Le texte de cette question sera publié dès sa transmission par le Journal Officiel. Dans cette attente, vous pouvez vous reporter aux vidéos de la rubrique « Questions au Gouvernement » accessible depuis la notice électroniquedu Sénateur auteur de la question.
Mme Christiane Taubira, garde des sceaux, ministre de la justice. Madame la sénatrice, dans votre question, il y a deux aspects de la parole publique.
D'un côté, vous évoquez les petites phrases et ce que vous appelez les « dérapages », qui, il est vrai, rétrécissent considérablement le débat politique et affaiblissent incontestablement la démocratie, ou, du moins, en ternissent le lustre.
De l'autre, vous faites référence à certains propos qui ont été tenus ces derniers jours s'agissant d'une décision judiciaire.
L'article XVI de la Déclaration des droits de l'homme et du citoyen, qui, vous le savez, fait partie de notre bloc de constitutionnalité, érige clairement la séparation des pouvoirs au rang de principe fondateur d'un État de droit.
Nous sommes dans un État de droit, et cela suppose de respecter quelques règles. La séparation des pouvoirs implique que la parole parlementaire ne puisse pas se porter inconsidérément sur l'institution judiciaire.
Nous réitérons le respect du Gouvernement à l'égard de l'institution judiciaire, qui est l'épine dorsale de notre démocratie. Les femmes et les hommes qui l'animent sont extrêmement dévoués et totalement conscients de la hauteur de la mission qui leur est confiée. Je pense aux magistrats instructeurs mais aussi à tous les juges du siège, aux procureurs, généraux ou non, aux greffiers et à l'ensemble des fonctionnaires qui font vivre l'œuvre de justice.
Nous avons exprimé la confiance du Gouvernement à l'ensemble des personnels judiciaires. Lundi, j'ai saisi le Conseil supérieur de la magistrature pour connaître les conséquences possibles de tels propos et de l'ambiance qu'ils créent sur le fonctionnement de l'institution judiciaire.
Vous le savez, l'un de ces magistrats a reçu hier un courrier avec des munitions à blanc et des menaces.
(Exclamations sur les travées de l'UMP.)
M. François Grosdidier. Les élus aussi en reçoivent !
Mme Christiane Taubira, garde des sceaux.

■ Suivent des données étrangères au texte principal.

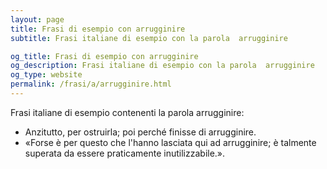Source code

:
 ```yaml
---
layout: page
title: Frasi di esempio con arrugginire 
subtitle: Frasi italiane di esempio con la parola  arrugginire

og_title: Frasi di esempio con arrugginire 
og_description: Frasi italiane di esempio con la parola  arrugginire
og_type: website
permalink: /frasi/a/arrugginire.html
---
```


Frasi italiane di esempio contenenti la parola arrugginire:


- Anzitutto, per ostruirla; poi perché finisse di arrugginire.
- «Forse è per questo che l'hanno lasciata qui ad arrugginire; è talmente superata da essere praticamente inutilizzabile.».
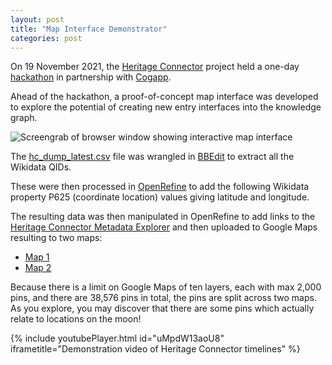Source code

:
 ```yaml
---
layout: post
title: "Map Interface Demonstrator"
categories: post
---
```


On 19 November 2021, the [Heritage Connector](https://www.sciencemuseumgroup.org.uk/project/heritage-connector/) project held a one-day [hackathon](https://thesciencemuseum.github.io/heritageconnector/post/2021/12/05/Hackathon-Demos/) in partnership with [Cogapp](https://www.cogapp.com).

Ahead of the hackathon, a proof-of-concept map interface was developed to explore the potential of creating new entry interfaces into the knowledge graph. 

![Screengrab of browser window showing interactive map interface](https://thesciencemuseum.github.io/heritageconnector/post_files/Map_Screenshot.png)

The [hc_dump_latest.csv](https://doi.org/10.5281/zenodo.5752010) file was wrangled in [BBEdit](https://www.barebones.com/products/bbedit/) to extract all the Wikidata QIDs.

These were then processed in [OpenRefine](https://openrefine.org) to add the following Wikidata property P625 (coordinate location) values giving latitude and longitude.

The resulting data was then manipulated in OpenRefine to add links to the [Heritage Connector Metadata Explorer](http://heritageconnector.sciencemuseum.org.uk/6_metadata_explorer/index.html) and then uploaded to Google Maps resulting to two maps:

* [Map 1](https://www.google.com/maps/d/viewer?mid=1rVGvHIKPs-xrAJfz9Jkv08hvkQaY9UHe&ll=-3.81666561775622e-14%2C0&z=1)
* [Map 2](https://www.google.com/maps/d/viewer?mid=1x0y7BU3bVtcn4qj4hjaDV4AYG06vZ2g-&ll=-3.81666561775622e-14%2C0&z=1)

Because there is a limit on Google Maps of ten layers, each with max 2,000 pins, and there are 38,576 pins in total, the pins are split across two maps. As you explore, you may discover that there are some pins which actually relate to locations on the moon!

{% include youtubePlayer.html id="uMpdW13aoU8" iframetitle="Demonstration video of Heritage Connector timelines" %}
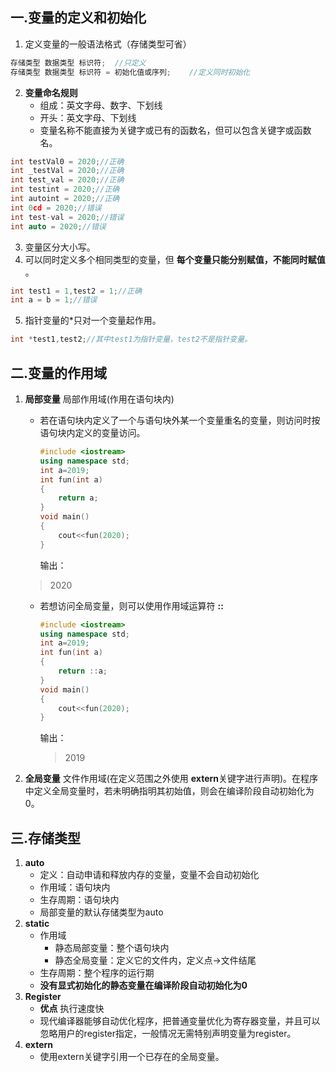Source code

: ## 一.变量的定义和初始化
1.	定义变量的一般语法格式（存储类型可省）
```c++
存储类型 数据类型 标识符;	//只定义
存储类型 数据类型 标识符 = 初始化值或序列;	//定义同时初始化
```
2.	**变量命名规则**
	+	组成：英文字母、数字、下划线
	+	开头：英文字母、下划线
	+	变量名称不能直接为关键字或已有的函数名，但可以包含关键字或函数名。
```c++
int testVal0 = 2020;//正确
int _testVal = 2020;//正确
int test_val = 2020;//正确
int testint = 2020;//正确
int autoint = 2020;//正确
int 0cd = 2020;//错误
int test-val = 2020;//错误
int auto = 2020;//错误
```
3.	变量区分大小写。
4.	可以同时定义多个相同类型的变量，但 **每个变量只能分别赋值，不能同时赋值** 。
```c++
int test1 = 1,test2 = 1;//正确
int a = b = 1;//错误
```

5.	指针变量的\*只对一个变量起作用。
```c++
int *test1,test2;//其中test1为指针变量，test2不是指针变量。
```
## 二.变量的作用域
1.	**局部变量** 局部作用域(作用在语句块内)
	+	若在语句块内定义了一个与语句块外某一个变量重名的变量，则访问时按语句块内定义的变量访问。
		```c++
		#include <iostream>
		using namespace std;
		int a=2019;
		int fun(int a)
		{
			return a;
		}
		void main()
		{
			cout<<fun(2020);
		} 
		```
		输出：
		
	>2020
	
	+	若想访问全局变量，则可以使用作用域运算符 **::**
		```c++
		#include <iostream>
		using namespace std;
		int a=2019;
		int fun(int a)
		{
			return ::a;
		}
		void main()
		{
			cout<<fun(2020);
		} 
		```
		输出：
		
		>2019
	
2.	**全局变量** 文件作用域(在定义范围之外使用 **extern**关键字进行声明)。在程序中定义全局变量时，若未明确指明其初始值，则会在编译阶段自动初始化为0。
## 三.存储类型
1.	**auto**
	+	定义：自动申请和释放内存的变量，变量不会自动初始化
    +	作用域：语句块内
    +	生存周期：语句块内
    +	局部变量的默认存储类型为auto
2.	**static**
	+	作用域
		+	静态局部变量：整个语句块内
		+	静态全局变量：定义它的文件内，定义点->文件结尾
	+	生存周期：整个程序的运行期
	+	**没有显式初始化的静态变量在编译阶段自动初始化为0**
3.	**Register**
	+	**优点** 执行速度快
	+	现代编译器能够自动优化程序，把普通变量优化为寄存器变量，并且可以忽略用户的register指定，一般情况无需特别声明变量为register。
4.	**extern** 
	+	使用extern关键字引用一个已存在的全局变量。
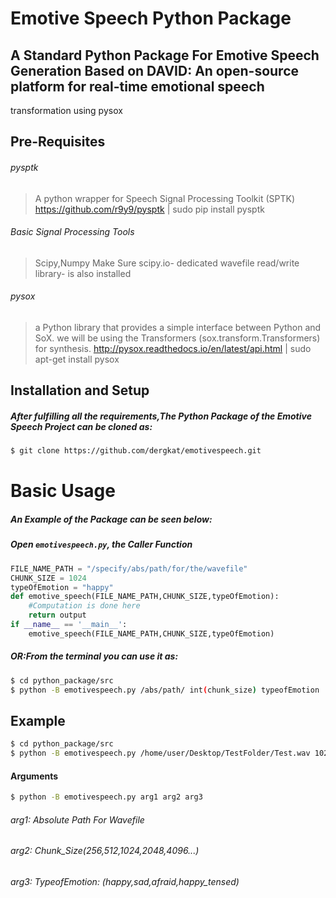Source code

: # Emotive Speech Python Package

## A Standard Python Package For Emotive Speech Generation Based on DAVID: An open-source platform for real-time emotional speech
transformation using pysox

Pre-Requisites
-------------
###### pysptk
> A python wrapper for Speech Signal Processing Toolkit (SPTK)
> https://github.com/r9y9/pysptk | sudo pip install pysptk

###### Basic Signal Processing Tools 
> Scipy,Numpy
> Make Sure scipy.io- dedicated wavefile read/write library- is also installed

###### pysox
> a Python library that provides a simple interface between Python and SoX.
> we will be using the Transformers (sox.transform.Transformers) for synthesis.
> http://pysox.readthedocs.io/en/latest/api.html | sudo apt-get install pysox

Installation and Setup
-----
##### After fulfilling all the requirements,The Python Package of the Emotive Speech Project can be cloned as:
```sh
$ git clone https://github.com/dergkat/emotivespeech.git
```
Basic Usage
===========
##### An Example of the Package can be seen below:
##### Open `emotivespeech.py`, the Caller Function
```python
FILE_NAME_PATH = "/specify/abs/path/for/the/wavefile"
CHUNK_SIZE = 1024	  
typeOfEmotion = "happy"
def emotive_speech(FILE_NAME_PATH,CHUNK_SIZE,typeOfEmotion):
	#Computation is done here
	return output
if __name__ == '__main__':	
	emotive_speech(FILE_NAME_PATH,CHUNK_SIZE,typeOfEmotion)
```
##### OR:From the terminal you can use it as:
```sh
$ cd python_package/src
$ python -B emotivespeech.py /abs/path/ int(chunk_size) typeofEmotion
```
Example
-----
```sh
$ cd python_package/src
$ python -B emotivespeech.py /home/user/Desktop/TestFolder/Test.wav 1024 sad
```
#### Arguments
```sh
$ python -B emotivespeech.py arg1 arg2 arg3
```
###### arg1: Absolute Path For Wavefile
###### arg2: Chunk_Size(256,512,1024,2048,4096...)
###### arg3: TypeofEmotion: (happy,sad,afraid,happy_tensed) 

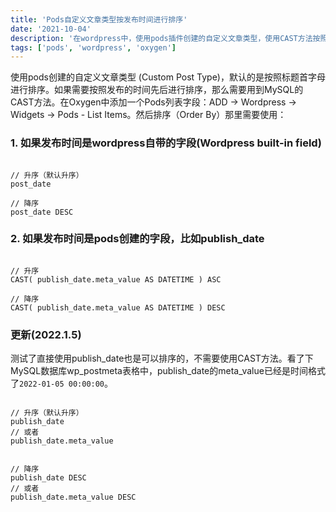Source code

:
 ```yaml
---
title: 'Pods自定义文章类型按发布时间进行排序'
date: '2021-10-04'
description: '在wordpress中，使用pods插件创建的自定义文章类型，使用CAST方法按照发布时间进行排序'
tags: ['pods', 'wordpress', 'oxygen']
---
```


使用pods创建的自定义文章类型 (Custom Post Type)，默认的是按照标题首字母进行排序。如果需要按照发布的时间先后进行排序，那么需要用到MySQL的CAST方法。在Oxygen中添加一个Pods列表字段：ADD -> Wordpress -> Widgets -> Pods - List Items。然后排序（Order By）那里需要使用：

### 1. 如果发布时间是wordpress自带的字段(Wordpress built-in field)

```mysql

// 升序（默认升序）
post_date

// 降序
post_date DESC

```

### 2. 如果发布时间是pods创建的字段，比如publish_date

```mysql

// 升序
CAST( publish_date.meta_value AS DATETIME ) ASC

// 降序
CAST( publish_date.meta_value AS DATETIME ) DESC

```

### 更新(2022.1.5)

测试了直接使用publish_date也是可以排序的，不需要使用CAST方法。看了下MySQL数据库wp_postmeta表格中，publish_date的meta_value已经是时间格式了`2022-01-05 00:00:00`。

```mysql

// 升序（默认升序）
publish_date
// 或者
publish_date.meta_value


// 降序
publish_date DESC
// 或者
publish_date.meta_value DESC

```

Voilà qui place l'œuvre de justice dans un climat délétère.
Nous avons rappelé que, si les magistrats décidaient d'agir en justice, ils pourraient évidemment bénéficier de la protection judiciaire prévue par l'ordonnance de 1958.
M. Alain Fouché. Il ne faut pas exagérer !
Mme Christiane Taubira, garde des sceaux. Emmanuel Lévinas écrivait : « L'élection est un surplus d'obligation pour lequel se profère le « je » de la conscience morale. » Pour ma part, je préférerais parler d'« éthique ». Mais c'est la même idée, celle du niveau d'exigence.
J'espère que, lors des prochains débats, et, d'une manière générale, lors de chaque débat, la parole publique sera une parole responsable, à la hauteur de cette conscience éthique.
(Bravo ! et applaudissements sur les travées du groupe socialiste, du groupe CRC et du groupe écologiste, ainsi que sur certaines travées du RDSE.)